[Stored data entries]
▼
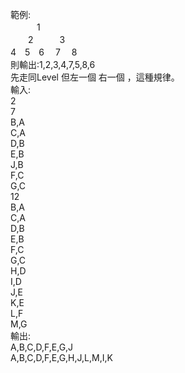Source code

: 範例:<br>
　　　1　<br>
　　2　　　3<br>
4　5　6　  7　 8<br>
則輸出:1,2,3,4,7,5,8,6<br>
先走同Level 但左一個 右一個 ，這種規律。<br>
輸入:<br>
2<br>
7<br>
B,A<br>
C,A<br>
D,B<br>
E,B<br>
J,B<br>
F,C<br>
G,C<br>
12<br>
B,A<br>
C,A<br>
D,B<br>
E,B<br>
F,C<br>
G,C<br>
H,D<br>
I,D<br>
J,E<br>
K,E<br>
L,F<br>
M,G<br>
輸出:<br>
A,B,C,D,F,E,G,J<br>
A,B,C,D,F,E,G,H,J,L,M,I,K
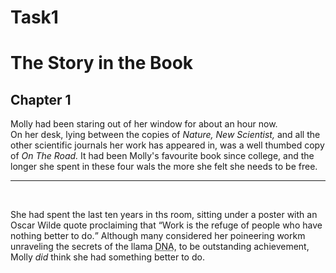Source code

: # Task1
<!DOCTYPE html> 
<html>
  <head>
    <title>The Story in the Book</title>
  </head>
  <body>
  <h1>The Story in the Book</h1>
  <h2>Chapter 1</h2>
   <p>Molly had been staring out of her window for about an hour now.<br /> On her desk, lying between the copies of<cite> Nature, New Scientist,</cite> and all the other scientific journals her work has appeared in, was a well thumbed copy of<cite> On The Road.</cite> It had been Molly's favourite book since college, and the longer she spent in these four wals the more she felt she needs to be free.</p>
   <hr />
   <br />
   <p>She had spent the last ten years in ths room, sitting under a poster with an Oscar Wilde quote proclaiming that <q>Work is the refuge of people who have nothing better to do.</q> Although many considered her poineering workm unraveling the secrets of the llama <acronym title="deoxyribonucleic acid">DNA</acronym>, to be outstanding achievement, Molly <i>did</i> think she had something better to do.</p>
  </body>
</html>
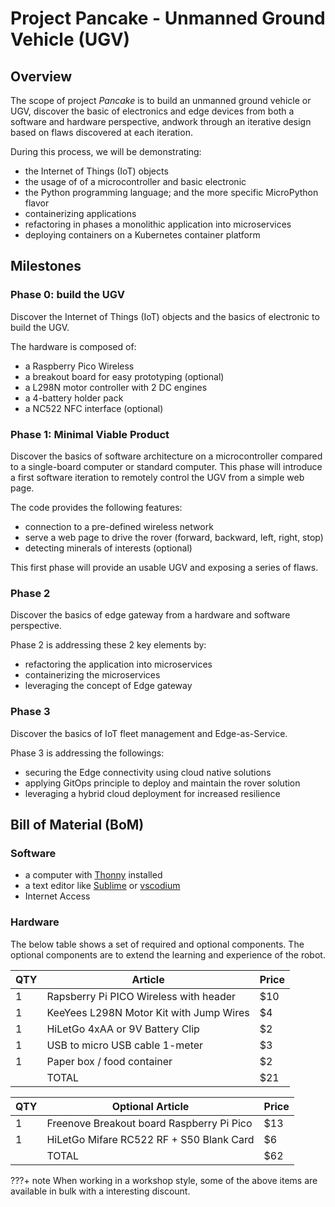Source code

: # Project Pancake - Unmanned Ground Vehicle (UGV)

## Overview 
The scope of project *Pancake* is to build an unmanned ground vehicle or UGV, discover the basic of electronics and edge devices from both a software and hardware perspective, andwork through an iterative design based on flaws discovered at each iteration.   

During this process, we will be demonstrating:

- the Internet of Things (IoT) objects 
- the usage of of a microcontroller and basic electronic
- the Python programming language; and the more specific MicroPython flavor 
- containerizing applications
- refactoring in phases a monolithic application into microservices 
- deploying containers on a Kubernetes container platform

## Milestones
### Phase 0: build the UGV
Discover the Internet of Things (IoT) objects and the basics of electronic to build the UGV.

The hardware is composed of:    

- a Raspberry Pico Wireless 
- a breakout board for easy prototyping (optional)
- a L298N motor controller with 2 DC engines
- a 4-battery holder pack
- a NC522 NFC interface (optional)

### Phase 1: Minimal Viable Product
Discover the basics of software architecture on a microcontroller compared to a single-board computer or standard computer. This phase will introduce a first software iteration to remotely control the UGV from a simple web page.  

The code provides the following features:   

- connection to a pre-defined wireless network
- serve a web page to drive the rover (forward, backward, left, right, stop)
- detecting minerals of interests (optional)

This first phase will provide an usable UGV and exposing a series of flaws.

### Phase 2
Discover the basics of edge gateway from a hardware and software perspective.  

Phase 2 is addressing these 2 key elements by:   

- refactoring the application into microservices
- containerizing the microservices
- leveraging the concept of Edge gateway

### Phase 3
Discover the basics of IoT fleet management and Edge-as-Service. 

Phase 3 is addressing the followings:   

- securing the Edge connectivity using cloud native solutions
- applying GitOps principle to deploy and maintain the rover solution
- leveraging a hybrid cloud deployment for increased resilience 

## Bill of Material (BoM)

### Software
- a computer with [Thonny](https://thonny.org/) installed 
- a text editor like [Sublime](https://www.sublimetext.com/) or [vscodium](https://vscodium.com/) 
- Internet Access

### Hardware
The below table shows a set of required and optional components. The optional components are to extend the learning and experience of the robot.  

| QTY | Article                                   | Price |
|-----|------------------------------------------ |-------|
| 1   | Rapsberry Pi PICO Wireless with header    | $10   | 
| 1   | KeeYees L298N Motor Kit with Jump Wires   | $4    | 
| 1   | HiLetGo 4xAA or 9V Battery Clip           | $2    | 
| 1   | USB to micro USB cable 1-meter            | $3    | 
| 1   | Paper box / food container                | $2    |
|     | TOTAL                                     | $21   |

| QTY | Optional Article                          | Price |
|-----|------------------------------------------ |-------|
| 1   | Freenove Breakout board Raspberry Pi Pico | $13   | 
| 1   | HiLetGo Mifare RC522 RF + S50 Blank Card  | $6    | 
|     | TOTAL                                     | $62   | 
 
???+ note
    When working in a workshop style, some of the above items are available in bulk with a interesting discount.


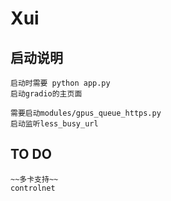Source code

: # Xui

## 启动说明

    启动时需要 python app.py
    启动gradio的主页面

    需要启动modules/gpus_queue_https.py
    启动监听less_busy_url

## TO DO
    
    ~~多卡支持~~
    controlnet
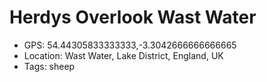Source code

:# Herdys Overlook Wast Water

- GPS: 54.44305833333333,-3.3042666666666665
- Location: Wast Water, Lake District, England, UK
- Tags: sheep
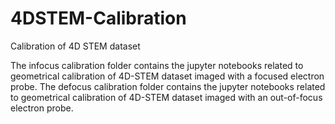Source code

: # 4DSTEM-Calibration
Calibration of 4D STEM dataset

The infocus calibration folder contains the jupyter notebooks related to geometrical calibration of 4D-STEM dataset imaged with a focused electron probe.
The defocus calibration folder contains the jupyter notebooks related to geometrical calibration of 4D-STEM dataset imaged with an out-of-focus electron probe.
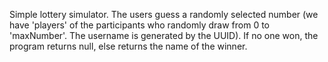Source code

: Simple lottery simulator. The users guess a randomly selected number (we have 'players' of the participants who randomly draw from 0 to 'maxNumber'. 
The username is generated by the UUID). If no one won, the program returns null, else returns the name of the winner.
▲
What is required >> Return a word-for-word copy of the lines above from the one holding "- securing the" through the one holding "### Hardware", with both of them included and nothing besides.

Exercise answer >>
- securing the Edge connectivity using cloud native solutions
- applying GitOps principle to deploy and maintain the rover solution
- leveraging a hybrid cloud deployment for increased resilience 

## Bill of Material (BoM)

### Software
- a computer with [Thonny](https://thonny.org/) installed 
- a text editor like [Sublime](https://www.sublimetext.com/) or [vscodium](https://vscodium.com/) 
- Internet Access

### Hardware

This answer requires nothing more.